For some reason, when conservatives protest they grab bigger headlines then when liberals protest.
Case in point, the Tea Party protesters have garnered all sorts of national attention.
So what do supporters of immigration reform have to do to grab headlines?
There will be a march in Chicago this Wednesday where some undocumented youth will come out of the shadows. Also Chicagoans will join others from across the nation for a coordinated national rally in Washington, D.C. on March 21.
If the media can pay attention to the Tea Party supporters, some of them gun-toting radicals, then they should pay equal attention to the human stories behind the need for Congress to pass immigration reform this year.
"There's a feeling that if not this year, then when? We can't wait any longer," said Tania Unzueta, one of the organizers of the Chicago march coordinated by the Immigrant Youth Justice League.
One of their goals is to renew pressure on Congress to pass the DREAM Act that would create a path to legalization for undocumented youth brought here by their parents.
Unzueta, 26, is one of these students, and I first wrote about her case nine years ago for the Chicago Tribune. Originally from Mexico, her parents brought her here at the age of 10 years old. She excelled in college and high school and has become a leader in the community. But she is still undocumented since Congress has failed to pass a law to help young people like her.
Eight other young people like Tania will come out of the shadows for tomorrow's protest. There are as many as a million young people in the United States who could qualify for the DREAM Act. These are students who have done well in school, are culturally American and have so much to contribute to this country.
This Chicago march precedes a national march that organizers hope will bring more than 100,000 people to Washington, D.C. in a "March for America."
They want to send a message to Congress and President Obama, who during the campaign promised to work on immigration reform in his first year in office.
"It's time to deliver," said Flavia Jimenez with the Illinois Coalition for Immigrant and Refugee Rights (ICIRR.)
ICIRR is working with community groups to mobilize 10,000 people from Illinois to ride a bus caravan to the rally.

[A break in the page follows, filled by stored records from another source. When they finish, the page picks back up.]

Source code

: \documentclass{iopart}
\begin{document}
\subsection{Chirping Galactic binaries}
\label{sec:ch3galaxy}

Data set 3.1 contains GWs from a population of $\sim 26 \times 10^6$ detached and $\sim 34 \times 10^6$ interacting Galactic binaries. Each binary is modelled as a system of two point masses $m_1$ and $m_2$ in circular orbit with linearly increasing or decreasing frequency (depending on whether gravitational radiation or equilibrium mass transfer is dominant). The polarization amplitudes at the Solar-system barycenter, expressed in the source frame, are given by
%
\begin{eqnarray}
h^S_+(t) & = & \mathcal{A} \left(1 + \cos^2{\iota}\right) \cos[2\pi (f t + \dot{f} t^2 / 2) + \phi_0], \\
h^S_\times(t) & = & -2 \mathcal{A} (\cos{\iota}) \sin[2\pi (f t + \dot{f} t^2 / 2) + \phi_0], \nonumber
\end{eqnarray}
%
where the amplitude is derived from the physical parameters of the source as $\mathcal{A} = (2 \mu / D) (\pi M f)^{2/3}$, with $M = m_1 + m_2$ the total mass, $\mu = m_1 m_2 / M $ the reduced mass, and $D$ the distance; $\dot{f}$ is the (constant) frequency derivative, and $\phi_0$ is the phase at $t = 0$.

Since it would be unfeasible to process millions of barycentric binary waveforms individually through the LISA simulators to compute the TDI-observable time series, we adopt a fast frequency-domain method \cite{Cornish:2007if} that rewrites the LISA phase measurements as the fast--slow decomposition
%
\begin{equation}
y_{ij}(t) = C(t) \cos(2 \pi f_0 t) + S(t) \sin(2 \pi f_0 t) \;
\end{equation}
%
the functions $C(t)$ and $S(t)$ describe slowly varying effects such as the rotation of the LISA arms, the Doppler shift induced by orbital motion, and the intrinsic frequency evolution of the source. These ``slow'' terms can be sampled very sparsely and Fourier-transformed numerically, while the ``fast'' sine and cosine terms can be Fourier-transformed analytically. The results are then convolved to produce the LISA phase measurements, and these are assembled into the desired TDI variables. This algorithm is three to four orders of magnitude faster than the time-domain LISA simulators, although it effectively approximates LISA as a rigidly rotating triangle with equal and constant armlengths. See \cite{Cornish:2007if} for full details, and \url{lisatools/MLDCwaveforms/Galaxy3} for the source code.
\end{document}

"Immigration affects all of us. It's not just a Latino problem," said Alie Kabba, executive director of the United African Organization and a vice president on the ICIRR board.
Jimenez and Kabba are right. They need to show the American public that people from all ethnicities and classes would benefit from immigration reform.

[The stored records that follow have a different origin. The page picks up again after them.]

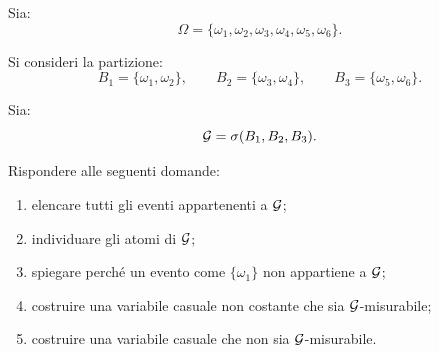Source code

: \begin{exercise}
\label{ex:cap3-prop-sigma-partizione}

Sia:
\[
\Omega
=
\{\omega_1,\omega_2,\omega_3,\omega_4,\omega_5,\omega_6\}.
\]

Si consideri la partizione:
\[
B_1=\{\omega_1,\omega_2\},
\qquad
B_2=\{\omega_3,\omega_4\},
\qquad
B_3=\{\omega_5,\omega_6\}.
\]

Sia:
\[
\G
=
\sigma(B_1,B_2,B_3).
\]

Rispondere alle seguenti domande:

\begin{enumerate}
    \item elencare tutti gli eventi appartenenti a $\G$;

    \item individuare gli atomi di $\G$;

    \item spiegare perch\'{e} un evento come $\{\omega_1\}$ non appartiene a
    $\G$;

    \item costruire una variabile casuale non costante che sia
    $\G$-misurabile;

    \item costruire una variabile casuale che non sia $\G$-misurabile.
\end{enumerate}

\end{exercise}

"Every single day you are helped in one way by a person who is illegally in the United States," Jimenez said.
And undocumented immigrants also pay sales tax and many pay income tax that they never reclaim.
The question is how can immigrant supporters shape the message to convince not just Congress but the general public that we need immigration reform?
They are starting to use social media like Twitter and Facebook to spread the word. Their voices need to be louder than those who are against immigration reform.
The Wednesday march starts at 11 a.m. at Union Park at Lake Street and Ashland Avenue and starting at 1 p.m. they will march to the Federal Plaza at downtown.